Dada la aparente imposibilidad de la solución planteada al ser contraria a los postulados de los partidos políticos mayoritarios, existe una solución parcial que decrezca el poder de las fuerzas políticas desestabilizadoras, como es la reforma de la actual Ley Electoral, que al menos no prime su presencia en el Congreso de los Diputados, devolviendo a los españoles el tanto de representación hurtado por mor de la caprichosa distribución de sus votos.
Como lo expuesto hasta el momento es harto conocido y sin respuesta política, ¿qué debemos hacer? ¿Cómo deberían actuar los millones de españoles acordes con estos planteamientos sin sacar los pies del tiesto? ¿Existen iniciativas populares legales para que estas cuestiones lleguen a formar parte del debate político?
Son preguntas de muy difícil respuesta, máxime cuando hasta es posible que hoy los contrarios a estos planteamientos superen en número a aquellos que sí los ven razonables y posibles. ¿Por qué esta anomalía?

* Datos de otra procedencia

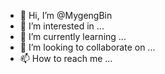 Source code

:- 👋 Hi, I’m @MygengBin
- 👀 I’m interested in ...
- 🌱 I’m currently learning ...
- 💞️ I’m looking to collaborate on ...
- 📫 How to reach me ...

<!---
MygengBin/MygengBin is a ✨ special ✨ repository because its `README.md` (this file) appears on your GitHub profile.
You can click the Preview link to take a look at your changes.
--->
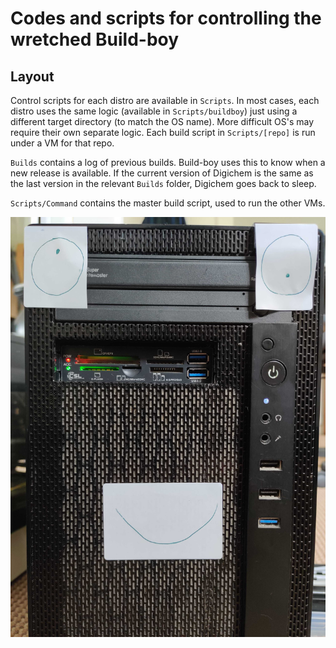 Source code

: # Codes and scripts for controlling the wretched Build-boy 

## Layout

Control scripts for each distro are available in `Scripts`. In most cases, each distro uses the same logic
(available in `Scripts/buildboy`) just using a different target directory (to match the OS name). More difficult
OS's may require their own separate logic. Each build script in `Scripts/[repo]` is run under a VM for that
repo.

`Builds` contains a log of previous builds. Build-boy uses this to know when a new release is available.
If the current version of Digichem is the same as the last version in the relevant `Builds` folder, 
Digichem goes back to sleep.

`Scripts/Command` contains the master build script, used to run the other VMs.

![Build-boy](face.jpg)

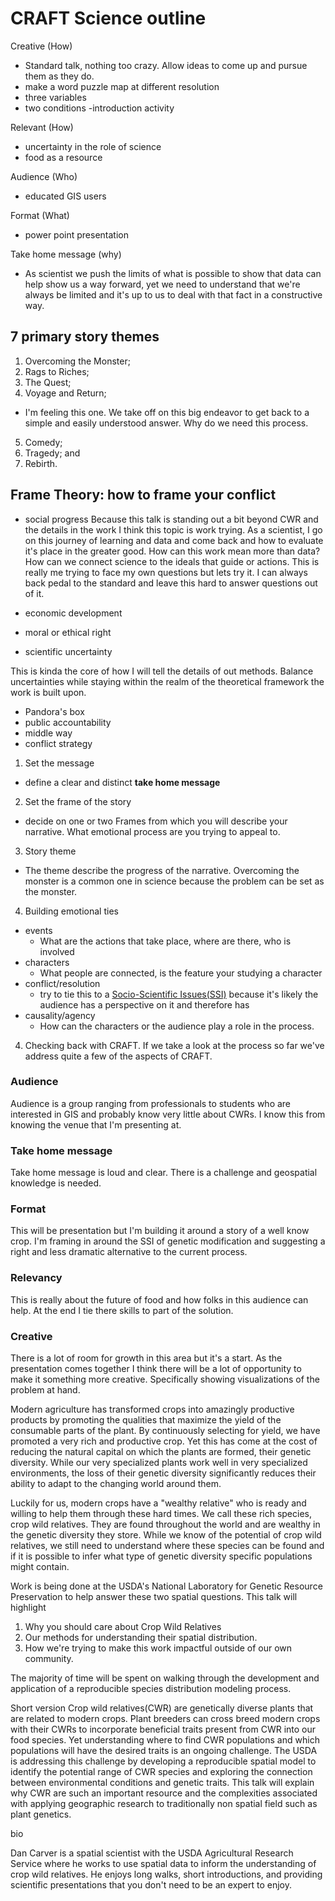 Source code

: 
# CRAFT Science outline

Creative (How)
 - Standard talk, nothing too crazy. Allow ideas to come up and pursue them as they do.
 - make a word puzzle map at different resolution
  - three variables
  - two conditions
  -introduction activity  

Relevant (How)
  -  uncertainty in the role of science
  -  food as a resource

Audience (Who)
  - educated GIS users

Format (What)
  - power point presentation

Take home message (why)
  - As scientist we push the limits of what is possible to show that data can help show us a way forward, yet we need to understand that we're always be limited and it's up to us to deal with that fact in a constructive way.

## 7 primary story themes

1) Overcoming the Monster;
2) Rags to Riches;
3) The Quest;
4) Voyage and Return;
- I'm feeling this one. We take off on this big endeavor to get back to a simple and easily understood answer. Why do we need this process.

5) Comedy;
6) Tragedy; and
7) Rebirth.

## Frame Theory: how to frame your conflict

- social progress
Because this talk is standing out a bit beyond CWR and the details in the work I think this topic is work trying. As a scientist, I go on this journey of learning and data and come back and how to evaluate it's place in the greater good. How can this work mean more than data? How can we connect science to the ideals that guide or actions. This is really me trying to face my own questions but lets try it. I can always back pedal to the standard and leave this hard to answer questions out of it.

- economic development
- moral or ethical right

- scientific uncertainty

This is kinda the core of how I will tell the details of out methods. Balance uncertainties while staying within the realm of the theoretical framework the work is built upon.

- Pandora's box
- public accountability
- middle way
- conflict strategy


1. Set the message
 - define a clear and distinct **take home message**



 2. Set the frame of the story
- decide on one or two Frames from which you will describe your narrative. What emotional process are you trying to appeal to.

 3. Story theme
- The theme describe the progress of the narrative. Overcoming the monster is a common one in science because the problem can be set as the monster.  

4. Building emotional ties  
- events
  - What are the actions that take place, where are there, who is involved
- characters
  - What people are connected, is the feature your studying a character
- conflict/resolution
  -  try to tie this to a [Socio-Scientific Issues(SSI)](https://en.wikipedia.org/wiki/Socio-scientific_issues) because it's likely the audience has a perspective on it and therefore has
- causality/agency
  - How can the characters or the audience play a role in the process.

4. Checking back with CRAFT.
If we take a look at the process so far we've address quite a few of the aspects of CRAFT.

### Audience
Audience is a group ranging from professionals to students who are interested in GIS and probably know very little about CWRs. I know this from knowing the venue that I'm presenting at.
### Take home message
Take home message is loud and clear. There is a challenge and geospatial knowledge is needed.
### Format
This will be presentation but I'm building it around a story of a well know crop. I'm framing in around the SSI of genetic modification and suggesting a right and less dramatic alternative to the current process.

### Relevancy
This is really about the future of food and how folks in this audience can help. At the end I tie there skills to part of the solution.

### Creative
There is a lot of room for growth in this area but it's a start. As the presentation comes together I think there will be a lot of opportunity to make it something more creative. Specifically showing visualizations of the problem at hand.






Modern agriculture has transformed crops into amazingly productive products by promoting the qualities that maximize the yield of the consumable parts of the plant. By continuously selecting for yield, we have promoted a very rich and productive crop. Yet this has come at the cost of reducing the natural capital on which the plants are formed, their genetic diversity. While our very specialized plants work well in very specialized environments, the loss of their genetic diversity significantly reduces their ability to adapt to the changing world around them.

Luckily for us, modern crops have a "wealthy relative" who is ready and willing to help them through these hard times. We call these rich species, crop wild relatives. They are found throughout the world and are wealthy in the genetic diversity they store. While we know of the potential of crop wild relatives, we still need to understand where these species can be found and if it is possible to infer what type of genetic diversity specific populations might contain.

Work is being done at the USDA's National Laboratory for Genetic Resource Preservation to help answer these two spatial questions. This talk will highlight

1) Why you should care about Crop Wild Relatives
2) Our methods for understanding their spatial distribution.
3) How we're trying to make this work impactful outside of our own community.

The majority of time will be spent on walking through the development and application of a reproducible species distribution modeling process.  





Short version 
Crop wild relatives(CWR) are genetically diverse plants that are related to modern crops. Plant breeders can cross breed modern crops with their CWRs to incorporate beneficial traits present from CWR into our food species. Yet understanding where to find CWR populations and which populations will have the desired traits is an ongoing challenge. The USDA is addressing this challenge by developing a reproducible spatial model to identify the potential range of CWR species and exploring the connection between environmental conditions and genetic traits. This talk will explain why CWR are such an important resource and the complexities associated with applying geographic research to traditionally non spatial field such as plant genetics.




bio

Dan Carver is a spatial scientist with the USDA Agricultural Research Service where he works to use spatial data to inform the understanding of crop wild relatives. He enjoys long walks, short introductions, and providing scientific presentations that you don't need to be an expert to enjoy.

Pregunta también difícil de contestar aunque creo que un poco más fácil: supongo que es el resultado de ochenta años de formación y cultura sesgada e inclinada al abandono de principios tales como los conceptos de España y sus asociados, utilizados no como integradores sino como elementos de enfrentamiento y rechazo, según el viento político soplara hacia uno u otro lado de su espectro.
Vistas así las cosas, solo cabe esperar que las nuevas generaciones sepan separar la paja del grano y enterrar definitivamente algo tan trasnochado como son aquellos hechos históricos por un lado, y valores por otro, que nos mantienen en pleno siglo veintiuno a todos aun buscando nuestra identidad como españoles. Y este último comentario me duele más todavía porque parece darles la razón a hispanistas de bajo vuelo como Gibson y Preston. Pero, aunque solo lo parezca, ya es suficientemente grave. Es lo que hay.